Importance of Financial Literacy in Children and Youth: Our Story
I recently read an article about how lending to unemployed students to purchase mobiles, laptops etc. is on a rise. The article spoke about how student lending companies are springing up.
The millennials are being seasoned to take on credit before they completely understand the concept of loan servicing, credit rating, savings etc. Before they have means to service their loans credit is being made available to them. Instead of being nudged to save before hey make their spending decision, availability of credit compels them to act on their attraction for that shiny Iphone.
For a couple or reasons I find this very alarming. Being a mother of a 6 year old who will be the target audience for these credit companies in another decade (Khuda na karein, though) I feel very strongly about financial literacy for kids.
Firstly financial literacy in our country among children and youth has been low. Children and even youth have always been excluded from the family financial discussions and decisions. But now kids are able to take financial decision without understanding basic financial concepts. Moreover the consent of their guardians/parents isn’t necessary. Even if consent was necessary it wouldn’t provide much comfort as only less that 30% of adult Indian’s are financially literate as per a Standard and Poor’s survey.
Secondly instead of the youth saving for their needs they are being lured to spend impulsively on luxury. As a mother I would prefer my child to weigh her spending decision, save money for the same, spend on experiences rather than things etc.

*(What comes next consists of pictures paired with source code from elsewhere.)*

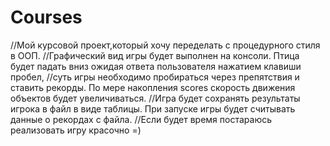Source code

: # Courses
//Мой курсовой проект,который хочу переделать с процедурного стиля в ООП.
//Графический вид игры будет выполнен на консоли. Птица будет падать вниз ожидая ответа пользователя нажатием клавиши пробел,
//суть игры необходимо пробираться через препятствия и ставить рекорды. По мере накопления scores скорость движения объектов будет увеличиваться.
//Игра будет сохранять результаты игрока в файл в виде таблицы. При запуске игры будет считывать данные о рекордах с файла.
//Если будет время постараюсь реализовать игру красочно =)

Lastly, though credit provides a boost to the economy during an economic boom, it can be devastating during recession, College pass outs may not find a job because of which they may go into default. This could ruin their credit rating which can impact their ability to take loans in the future. During a boom their may be a tendency to take on consumer loans for luxury and developing bad spending habits.
The above reasons compelled me to start a parenting experiment with allowance vs. pocket money. Which on the onset I must tell you, didn’t go too well.
One evening I told Zayb that if she helps pick her toys and clean the hall in the evening she will receive Rs. 10, which we can place in a glass jar so she can track her progress. At the end of a quarter she will have enough money to buy a new toy.
Her immediate response was ‘Dadi gives me money and buys me toys without asking me to do anything.’ There goes my plan I thought. Somehow managed to cross the bridge of this very innocent yet valid argument.
So our daily, end of day routine started a few months ago which required her to clean the hall and put her toys away. This went well for a few days. But on certain days when she was tired or cranky or both or just plain simple rebellious she would refuse to do her chores and was OK to forgo her allowance.
This was quiet alarming. In the quest of trying to teach her the value of money, help her identify her purchasing goals and help her save for her goals, I was teaching her that she gets PAID for being family. Instead of telling her she should do the chores because she is family, and her help matters, I was telling her that I will pay her for the work she does to help out around the home she lives in. Instead of teaching her the importance of keeping her home and surroundings clean I was bribing her into helping me. As a result I would always be dependent on her decision to take the bribe or decline to help out.
I haven’t yet decided by new approach on teaching her about finances, though it’s on my mind as my next parenting project.
Also what this experiment did teach me was that even with the right intention and a lot of thought and research a parent is not always bound to take the right decision. Hence we always have to be open to changing our approach.